Voting on a draft update to 2003 rules, Parliament adopted its recommended changes by 580 votes to 37 with 22 abstentions. Council will now consider EP's position ahead of a possible second reading. Karl-Heinz Florenz (EPP, DE), who steered the draft legislation through Parliament, commented that "we can no longer afford to waste our waste. Parliament has sent a strong message that public authorities, manufacturers and consumers all need to play their part to ensure we collect and recycle more of our electrical and electronic goods. We have also set out stricter rules to stop potentially harmful waste being illegally shipped to developing countries."
Parliament says that Member States should collect 85% of the e-waste they produce from 2016. It also proposes a 2012 target: Member States should collect 4 kg of e-waste per inhabitant (as under existing rules) or the weight of e-waste collected in 2010, whichever is greater.
Stop wasting the waste
As well as yielding health and environmental benefits, proper treatment of e-waste can help reclaim valuable raw materials. MEPs recommend a 50-75% recycling target (depending on category) and support a new 5% re-use goal.
Scope and solar panels
All types of e-waste should be covered, except for listed exceptions, such as large installations and tools, military equipment and vehicles. MEPs say rules should also be waived for photovoltaic cells used in solar panels, subject to review, since disposal is performed by professionals and industry-set targets are in place.

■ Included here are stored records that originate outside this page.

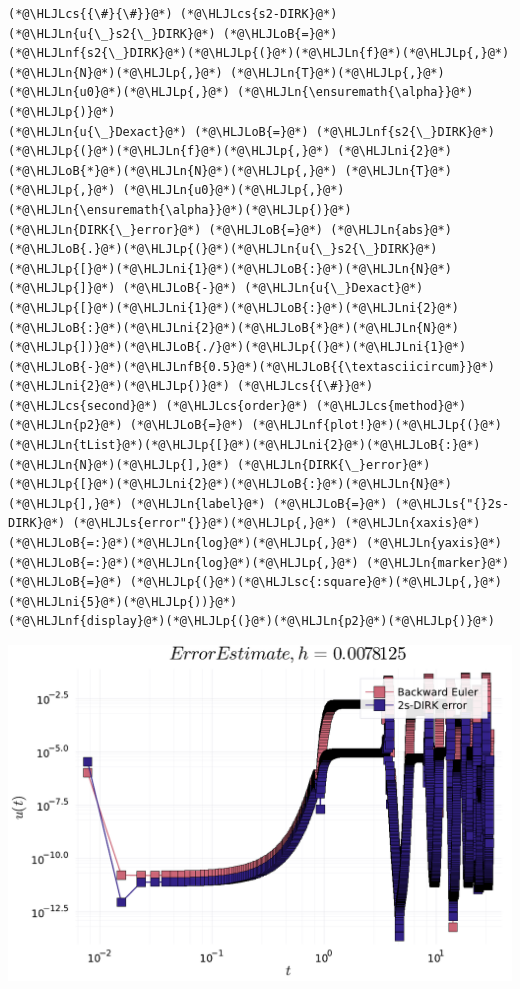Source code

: \documentclass[12pt,a4paper]{article}
\newcommand{\HLJLn}[1]{#1}
\newcommand{\HLJLnf}[1]{\textcolor[RGB]{66,102,213}{#1}}
\newcommand{\HLJLs}[1]{\textcolor[RGB]{201,61,57}{#1}}
\newcommand{\HLJLsc}[1]{\textcolor[RGB]{201,61,57}{#1}}
\newcommand{\HLJLnfB}[1]{\textcolor[RGB]{59,151,46}{#1}}
\newcommand{\HLJLni}[1]{\textcolor[RGB]{59,151,46}{#1}}
\newcommand{\HLJLoB}[1]{\textcolor[RGB]{102,102,102}{\textbf{#1}}}
\newcommand{\HLJLp}[1]{#1}
\newcommand{\HLJLcs}[1]{\textcolor[RGB]{153,153,119}{\textit{#1}}}
\begin{document}
\begin{lstlisting}
(*@\HLJLcs{{\#}{\#}}@*) (*@\HLJLcs{s2-DIRK}@*)
(*@\HLJLn{u{\_}s2{\_}DIRK}@*) (*@\HLJLoB{=}@*) (*@\HLJLnf{s2{\_}DIRK}@*)(*@\HLJLp{(}@*)(*@\HLJLn{f}@*)(*@\HLJLp{,}@*) (*@\HLJLn{N}@*)(*@\HLJLp{,}@*) (*@\HLJLn{T}@*)(*@\HLJLp{,}@*) (*@\HLJLn{u0}@*)(*@\HLJLp{,}@*) (*@\HLJLn{\ensuremath{\alpha}}@*)(*@\HLJLp{)}@*)
(*@\HLJLn{u{\_}Dexact}@*) (*@\HLJLoB{=}@*) (*@\HLJLnf{s2{\_}DIRK}@*)(*@\HLJLp{(}@*)(*@\HLJLn{f}@*)(*@\HLJLp{,}@*) (*@\HLJLni{2}@*)(*@\HLJLoB{*}@*)(*@\HLJLn{N}@*)(*@\HLJLp{,}@*) (*@\HLJLn{T}@*)(*@\HLJLp{,}@*) (*@\HLJLn{u0}@*)(*@\HLJLp{,}@*) (*@\HLJLn{\ensuremath{\alpha}}@*)(*@\HLJLp{)}@*)
(*@\HLJLn{DIRK{\_}error}@*) (*@\HLJLoB{=}@*) (*@\HLJLn{abs}@*)(*@\HLJLoB{.}@*)(*@\HLJLp{(}@*)(*@\HLJLn{u{\_}s2{\_}DIRK}@*)(*@\HLJLp{[}@*)(*@\HLJLni{1}@*)(*@\HLJLoB{:}@*)(*@\HLJLn{N}@*)(*@\HLJLp{]}@*) (*@\HLJLoB{-}@*) (*@\HLJLn{u{\_}Dexact}@*)(*@\HLJLp{[}@*)(*@\HLJLni{1}@*)(*@\HLJLoB{:}@*)(*@\HLJLni{2}@*)(*@\HLJLoB{:}@*)(*@\HLJLni{2}@*)(*@\HLJLoB{*}@*)(*@\HLJLn{N}@*)(*@\HLJLp{])}@*)(*@\HLJLoB{./}@*)(*@\HLJLp{(}@*)(*@\HLJLni{1}@*)(*@\HLJLoB{-}@*)(*@\HLJLnfB{0.5}@*)(*@\HLJLoB{{\textasciicircum}}@*)(*@\HLJLni{2}@*)(*@\HLJLp{)}@*) (*@\HLJLcs{{\#}}@*) (*@\HLJLcs{second}@*) (*@\HLJLcs{order}@*) (*@\HLJLcs{method}@*)
(*@\HLJLn{p2}@*) (*@\HLJLoB{=}@*) (*@\HLJLnf{plot!}@*)(*@\HLJLp{(}@*)(*@\HLJLn{tList}@*)(*@\HLJLp{[}@*)(*@\HLJLni{2}@*)(*@\HLJLoB{:}@*)(*@\HLJLn{N}@*)(*@\HLJLp{],}@*) (*@\HLJLn{DIRK{\_}error}@*)(*@\HLJLp{[}@*)(*@\HLJLni{2}@*)(*@\HLJLoB{:}@*)(*@\HLJLn{N}@*)(*@\HLJLp{],}@*) (*@\HLJLn{label}@*) (*@\HLJLoB{=}@*) (*@\HLJLs{"{}2s-DIRK}@*) (*@\HLJLs{error"{}}@*)(*@\HLJLp{,}@*) (*@\HLJLn{xaxis}@*)(*@\HLJLoB{=:}@*)(*@\HLJLn{log}@*)(*@\HLJLp{,}@*) (*@\HLJLn{yaxis}@*)(*@\HLJLoB{=:}@*)(*@\HLJLn{log}@*)(*@\HLJLp{,}@*) (*@\HLJLn{marker}@*) (*@\HLJLoB{=}@*) (*@\HLJLp{(}@*)(*@\HLJLsc{:square}@*)(*@\HLJLp{,}@*)(*@\HLJLni{5}@*)(*@\HLJLp{))}@*)
(*@\HLJLnf{display}@*)(*@\HLJLp{(}@*)(*@\HLJLn{p2}@*)(*@\HLJLp{)}@*)
\end{lstlisting}

\includegraphics[width=\linewidth]{figures/ass_3_report_10_1.pdf}
\end{document}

Producer and consumer responsibilities
MEPs underline that standardising registration and reporting is needed to lighten the administrative burden and costs on companies. They suggest reducing the number of electrical equipment categories to further simplify matters.

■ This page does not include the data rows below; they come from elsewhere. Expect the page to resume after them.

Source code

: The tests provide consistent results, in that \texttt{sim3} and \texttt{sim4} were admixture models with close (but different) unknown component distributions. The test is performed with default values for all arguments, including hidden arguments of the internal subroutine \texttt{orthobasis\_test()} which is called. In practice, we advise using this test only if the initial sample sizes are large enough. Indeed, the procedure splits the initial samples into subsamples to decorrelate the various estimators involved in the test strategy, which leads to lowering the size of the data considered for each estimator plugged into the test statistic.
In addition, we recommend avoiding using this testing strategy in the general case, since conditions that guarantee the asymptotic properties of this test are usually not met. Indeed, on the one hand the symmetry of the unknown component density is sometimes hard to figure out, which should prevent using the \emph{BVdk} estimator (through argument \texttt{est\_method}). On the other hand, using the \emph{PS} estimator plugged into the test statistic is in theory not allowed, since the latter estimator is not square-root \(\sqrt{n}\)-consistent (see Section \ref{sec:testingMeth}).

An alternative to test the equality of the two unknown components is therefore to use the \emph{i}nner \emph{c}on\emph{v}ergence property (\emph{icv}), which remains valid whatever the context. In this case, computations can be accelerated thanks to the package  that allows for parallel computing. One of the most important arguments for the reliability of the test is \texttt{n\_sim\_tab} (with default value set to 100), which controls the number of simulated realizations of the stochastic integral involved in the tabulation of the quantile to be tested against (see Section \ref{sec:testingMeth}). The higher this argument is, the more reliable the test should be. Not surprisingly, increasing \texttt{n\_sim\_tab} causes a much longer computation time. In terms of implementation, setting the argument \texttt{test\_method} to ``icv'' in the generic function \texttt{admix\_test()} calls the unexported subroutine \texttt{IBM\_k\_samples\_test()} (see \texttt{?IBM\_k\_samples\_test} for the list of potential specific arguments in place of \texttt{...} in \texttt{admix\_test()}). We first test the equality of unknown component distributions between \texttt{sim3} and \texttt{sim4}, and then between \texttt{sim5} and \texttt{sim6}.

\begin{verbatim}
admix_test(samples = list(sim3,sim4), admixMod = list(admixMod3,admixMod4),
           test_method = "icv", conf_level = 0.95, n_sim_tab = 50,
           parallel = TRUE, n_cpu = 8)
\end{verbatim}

Producers of e-goods pay towards treatment and can also make a positive impact by respecting eco-design rules and creating products that are easier to repair or recycle.
Consumers should dispose of e-waste legally, as they are already entitled to do free of charge at treatment centres. MEPs add that consumers should also be able to return very small items to retailers. Very small shops should be exempt but distance sellers included.
Large volumes of e-waste are being falsely declared as "reusable" and illegally exported for treatment in developing countries, where they are often processed in unsafe conditions, even by children. As well as supporting Commission proposals for stricter inspections of shipments, Parliament further clarifies that the exporter should carry the burden of proof that goods are reusable.